=== Data for this exercise ===

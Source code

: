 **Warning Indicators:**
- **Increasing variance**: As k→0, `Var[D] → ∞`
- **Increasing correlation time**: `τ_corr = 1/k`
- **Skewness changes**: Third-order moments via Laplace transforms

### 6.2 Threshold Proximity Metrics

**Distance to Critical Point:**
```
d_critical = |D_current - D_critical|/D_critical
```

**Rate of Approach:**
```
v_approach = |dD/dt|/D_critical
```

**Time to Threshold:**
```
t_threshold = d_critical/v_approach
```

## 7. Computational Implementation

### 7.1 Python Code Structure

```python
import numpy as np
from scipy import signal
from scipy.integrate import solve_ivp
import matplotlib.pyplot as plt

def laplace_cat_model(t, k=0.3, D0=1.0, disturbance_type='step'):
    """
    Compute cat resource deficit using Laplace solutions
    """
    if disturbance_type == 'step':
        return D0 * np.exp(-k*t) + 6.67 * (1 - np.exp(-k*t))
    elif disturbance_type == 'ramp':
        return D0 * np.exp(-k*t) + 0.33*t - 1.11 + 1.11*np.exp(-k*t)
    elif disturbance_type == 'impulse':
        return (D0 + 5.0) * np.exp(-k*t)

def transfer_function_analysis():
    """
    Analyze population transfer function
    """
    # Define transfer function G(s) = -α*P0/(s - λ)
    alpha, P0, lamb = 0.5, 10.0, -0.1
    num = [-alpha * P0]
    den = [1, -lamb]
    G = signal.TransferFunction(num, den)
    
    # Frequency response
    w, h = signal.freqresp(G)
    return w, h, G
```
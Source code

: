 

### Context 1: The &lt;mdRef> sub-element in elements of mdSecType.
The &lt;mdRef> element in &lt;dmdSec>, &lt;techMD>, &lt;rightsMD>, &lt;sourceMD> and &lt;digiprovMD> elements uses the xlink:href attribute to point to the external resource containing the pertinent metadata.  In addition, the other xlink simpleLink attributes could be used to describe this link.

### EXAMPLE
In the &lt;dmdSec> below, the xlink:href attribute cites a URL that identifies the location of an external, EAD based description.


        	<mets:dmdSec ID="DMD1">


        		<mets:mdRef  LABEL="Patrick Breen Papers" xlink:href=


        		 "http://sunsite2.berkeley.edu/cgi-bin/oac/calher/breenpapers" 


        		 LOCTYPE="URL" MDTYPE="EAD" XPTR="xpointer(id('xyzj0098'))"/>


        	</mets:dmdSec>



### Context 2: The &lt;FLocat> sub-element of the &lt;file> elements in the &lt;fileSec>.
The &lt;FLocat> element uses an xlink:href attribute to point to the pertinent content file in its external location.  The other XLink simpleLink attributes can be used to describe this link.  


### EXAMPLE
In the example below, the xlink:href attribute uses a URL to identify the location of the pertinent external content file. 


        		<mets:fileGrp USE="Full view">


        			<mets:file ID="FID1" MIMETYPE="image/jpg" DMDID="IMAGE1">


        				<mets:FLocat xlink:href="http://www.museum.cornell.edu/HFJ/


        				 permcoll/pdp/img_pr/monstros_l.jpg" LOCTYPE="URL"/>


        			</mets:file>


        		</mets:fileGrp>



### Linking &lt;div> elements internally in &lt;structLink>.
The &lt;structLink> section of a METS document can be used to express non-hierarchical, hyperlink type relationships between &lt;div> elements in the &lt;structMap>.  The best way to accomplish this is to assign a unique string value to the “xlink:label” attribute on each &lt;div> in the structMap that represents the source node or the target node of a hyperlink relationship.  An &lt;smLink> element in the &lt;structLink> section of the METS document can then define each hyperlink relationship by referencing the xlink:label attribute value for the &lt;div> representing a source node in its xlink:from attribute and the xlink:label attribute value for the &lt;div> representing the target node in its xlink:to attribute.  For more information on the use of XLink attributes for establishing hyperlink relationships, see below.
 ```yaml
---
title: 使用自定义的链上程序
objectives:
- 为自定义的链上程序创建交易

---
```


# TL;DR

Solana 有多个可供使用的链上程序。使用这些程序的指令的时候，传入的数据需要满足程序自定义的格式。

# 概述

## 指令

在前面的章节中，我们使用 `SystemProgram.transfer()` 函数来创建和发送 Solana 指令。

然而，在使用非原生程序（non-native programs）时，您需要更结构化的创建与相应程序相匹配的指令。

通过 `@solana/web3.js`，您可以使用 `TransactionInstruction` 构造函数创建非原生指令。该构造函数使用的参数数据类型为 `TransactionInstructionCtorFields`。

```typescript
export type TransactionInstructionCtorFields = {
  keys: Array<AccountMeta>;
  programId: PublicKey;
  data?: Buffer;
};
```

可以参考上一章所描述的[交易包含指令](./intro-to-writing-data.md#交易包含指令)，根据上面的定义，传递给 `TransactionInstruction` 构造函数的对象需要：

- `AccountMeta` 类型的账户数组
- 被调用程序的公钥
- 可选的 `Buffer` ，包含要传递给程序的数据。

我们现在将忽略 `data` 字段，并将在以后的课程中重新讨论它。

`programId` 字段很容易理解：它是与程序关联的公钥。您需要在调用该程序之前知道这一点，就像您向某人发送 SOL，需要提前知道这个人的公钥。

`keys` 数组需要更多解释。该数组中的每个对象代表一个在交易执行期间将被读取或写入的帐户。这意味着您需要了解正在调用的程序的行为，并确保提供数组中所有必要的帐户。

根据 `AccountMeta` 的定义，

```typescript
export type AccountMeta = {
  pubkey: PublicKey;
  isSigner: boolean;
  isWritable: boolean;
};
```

===

Repeat everything in the listing above exactly.

Source code

: **Warning Indicators:**
- **Increasing variance**: As k→0, `Var[D] → ∞`
- **Increasing correlation time**: `τ_corr = 1/k`
- **Skewness changes**: Third-order moments via Laplace transforms

### 6.2 Threshold Proximity Metrics

**Distance to Critical Point:**
```
d_critical = |D_current - D_critical|/D_critical
```

**Rate of Approach:**
```
v_approach = |dD/dt|/D_critical
```

**Time to Threshold:**
```
t_threshold = d_critical/v_approach
```

## 7. Computational Implementation

### 7.1 Python Code Structure

```python
import numpy as np
from scipy import signal
from scipy.integrate import solve_ivp
import matplotlib.pyplot as plt

def laplace_cat_model(t, k=0.3, D0=1.0, disturbance_type='step'):
    """
    Compute cat resource deficit using Laplace solutions
    """
    if disturbance_type == 'step':
        return D0 * np.exp(-k*t) + 6.67 * (1 - np.exp(-k*t))
    elif disturbance_type == 'ramp':
        return D0 * np.exp(-k*t) + 0.33*t - 1.11 + 1.11*np.exp(-k*t)
    elif disturbance_type == 'impulse':
        return (D0 + 5.0) * np.exp(-k*t)

def transfer_function_analysis():
    """
    Analyze population transfer function
    """
    # Define transfer function G(s) = -α*P0/(s - λ)
    alpha, P0, lamb = 0.5, 10.0, -0.1
    num = [-alpha * P0]
    den = [1, -lamb]
    G = signal.TransferFunction(num, den)
    
    # Frequency response
    w, h = signal.freqresp(G)
    return w, h, G
```
Source code

: 

### Context 1: The &lt;mdRef> sub-element in elements of mdSecType.
The &lt;mdRef> element in &lt;dmdSec>, &lt;techMD>, &lt;rightsMD>, &lt;sourceMD> and &lt;digiprovMD> elements uses the xlink:href attribute to point to the external resource containing the pertinent metadata.  In addition, the other xlink simpleLink attributes could be used to describe this link.

### EXAMPLE
In the &lt;dmdSec> below, the xlink:href attribute cites a URL that identifies the location of an external, EAD based description.


        	<mets:dmdSec ID="DMD1">


        		<mets:mdRef  LABEL="Patrick Breen Papers" xlink:href=


        		 "http://sunsite2.berkeley.edu/cgi-bin/oac/calher/breenpapers" 


        		 LOCTYPE="URL" MDTYPE="EAD" XPTR="xpointer(id('xyzj0098'))"/>


        	</mets:dmdSec>



### Context 2: The &lt;FLocat> sub-element of the &lt;file> elements in the &lt;fileSec>.
The &lt;FLocat> element uses an xlink:href attribute to point to the pertinent content file in its external location.  The other XLink simpleLink attributes can be used to describe this link.  


### EXAMPLE
In the example below, the xlink:href attribute uses a URL to identify the location of the pertinent external content file. 


        		<mets:fileGrp USE="Full view">


        			<mets:file ID="FID1" MIMETYPE="image/jpg" DMDID="IMAGE1">


        				<mets:FLocat xlink:href="http://www.museum.cornell.edu/HFJ/


        				 permcoll/pdp/img_pr/monstros_l.jpg" LOCTYPE="URL"/>


        			</mets:file>


        		</mets:fileGrp>



### Linking &lt;div> elements internally in &lt;structLink>.
The &lt;structLink> section of a METS document can be used to express non-hierarchical, hyperlink type relationships between &lt;div> elements in the &lt;structMap>.  The best way to accomplish this is to assign a unique string value to the “xlink:label” attribute on each &lt;div> in the structMap that represents the source node or the target node of a hyperlink relationship.  An &lt;smLink> element in the &lt;structLink> section of the METS document can then define each hyperlink relationship by referencing the xlink:label attribute value for the &lt;div> representing a source node in its xlink:from attribute and the xlink:label attribute value for the &lt;div> representing the target node in its xlink:to attribute.  For more information on the use of XLink attributes for establishing hyperlink relationships, see below.
 ```yaml
---
title: 使用自定义的链上程序
objectives:
- 为自定义的链上程序创建交易

---
```


# TL;DR

Solana 有多个可供使用的链上程序。使用这些程序的指令的时候，传入的数据需要满足程序自定义的格式。

# 概述

## 指令

在前面的章节中，我们使用 `SystemProgram.transfer()` 函数来创建和发送 Solana 指令。

然而，在使用非原生程序（non-native programs）时，您需要更结构化的创建与相应程序相匹配的指令。

通过 `@solana/web3.js`，您可以使用 `TransactionInstruction` 构造函数创建非原生指令。该构造函数使用的参数数据类型为 `TransactionInstructionCtorFields`。

```typescript
export type TransactionInstructionCtorFields = {
  keys: Array<AccountMeta>;
  programId: PublicKey;
  data?: Buffer;
};
```

可以参考上一章所描述的[交易包含指令](./intro-to-writing-data.md#交易包含指令)，根据上面的定义，传递给 `TransactionInstruction` 构造函数的对象需要：

- `AccountMeta` 类型的账户数组
- 被调用程序的公钥
- 可选的 `Buffer` ，包含要传递给程序的数据。

我们现在将忽略 `data` 字段，并将在以后的课程中重新讨论它。

`programId` 字段很容易理解：它是与程序关联的公钥。您需要在调用该程序之前知道这一点，就像您向某人发送 SOL，需要提前知道这个人的公钥。

`keys` 数组需要更多解释。该数组中的每个对象代表一个在交易执行期间将被读取或写入的帐户。这意味着您需要了解正在调用的程序的行为，并确保提供数组中所有必要的帐户。

根据 `AccountMeta` 的定义，

```typescript
export type AccountMeta = {
  pubkey: PublicKey;
  isSigner: boolean;
  isWritable: boolean;
};
```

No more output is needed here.